> WORK INSTRUCTIONS
For each line of the listing below that contains the string "privilegios", copy the line.

--- --- ---

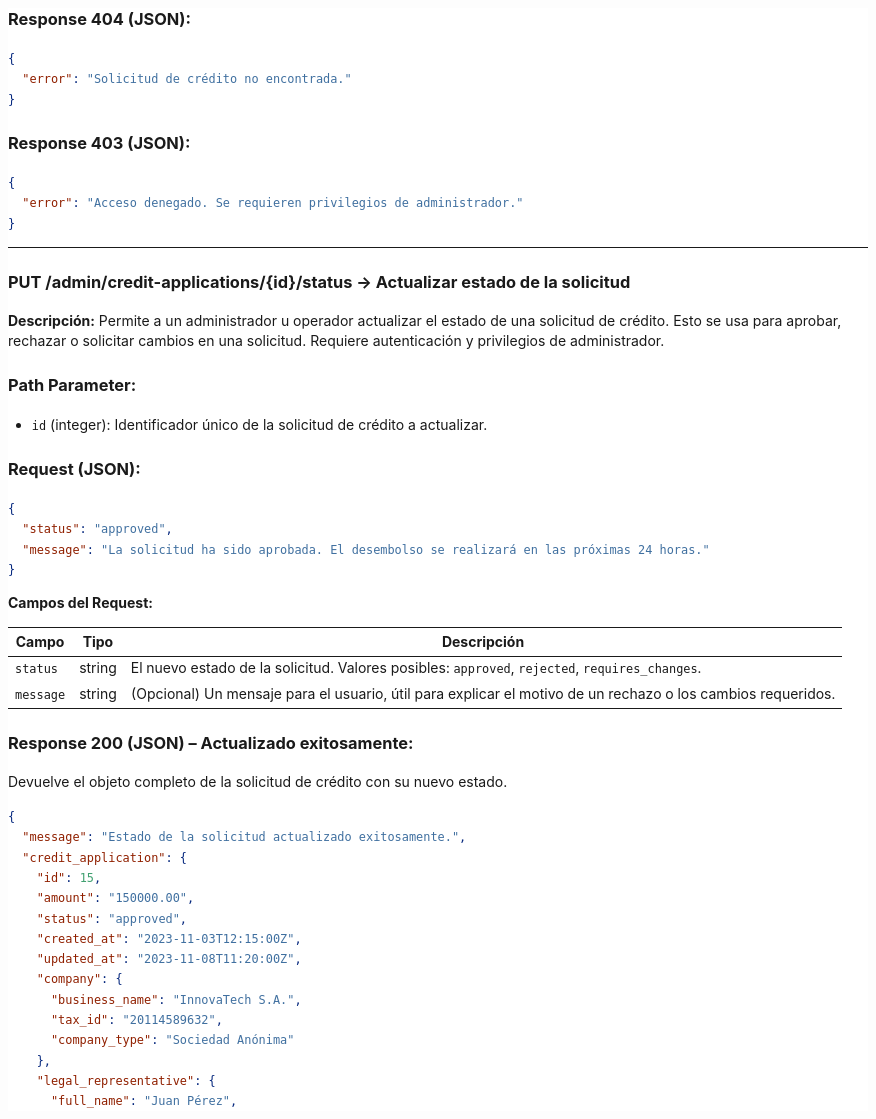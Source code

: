 ### Response 404 (JSON):

```json
{
  "error": "Solicitud de crédito no encontrada."
}
```

### Response 403 (JSON):

```json
{
  "error": "Acceso denegado. Se requieren privilegios de administrador."
}
```

---

### PUT /admin/credit-applications/{id}/status → Actualizar estado de la solicitud

**Descripción:**
Permite a un administrador u operador actualizar el estado de una solicitud de crédito. Esto se usa para aprobar, rechazar o solicitar cambios en una solicitud.
Requiere autenticación y privilegios de administrador.

### Path Parameter:

*   `id` (integer): Identificador único de la solicitud de crédito a actualizar.

### Request (JSON):

```json
{
  "status": "approved",
  "message": "La solicitud ha sido aprobada. El desembolso se realizará en las próximas 24 horas."
}
```

**Campos del Request:**

| Campo     | Tipo   | Descripción                                                                                             |
|-----------|--------|---------------------------------------------------------------------------------------------------------|
| `status`  | string | El nuevo estado de la solicitud. Valores posibles: `approved`, `rejected`, `requires_changes`.          |
| `message` | string | (Opcional) Un mensaje para el usuario, útil para explicar el motivo de un rechazo o los cambios requeridos. |

### Response 200 (JSON) – Actualizado exitosamente:

Devuelve el objeto completo de la solicitud de crédito con su nuevo estado.

```json
{
  "message": "Estado de la solicitud actualizado exitosamente.",
  "credit_application": {
    "id": 15,
    "amount": "150000.00",
    "status": "approved",
    "created_at": "2023-11-03T12:15:00Z",
    "updated_at": "2023-11-08T11:20:00Z",
    "company": {
      "business_name": "InnovaTech S.A.",
      "tax_id": "20114589632",
      "company_type": "Sociedad Anónima"
    },
    "legal_representative": {
      "full_name": "Juan Pérez",
```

--- --- ---

> TASK SOLUTION
  "error": "Acceso denegado. Se requieren privilegios de administrador."
Requiere autenticación y privilegios de administrador.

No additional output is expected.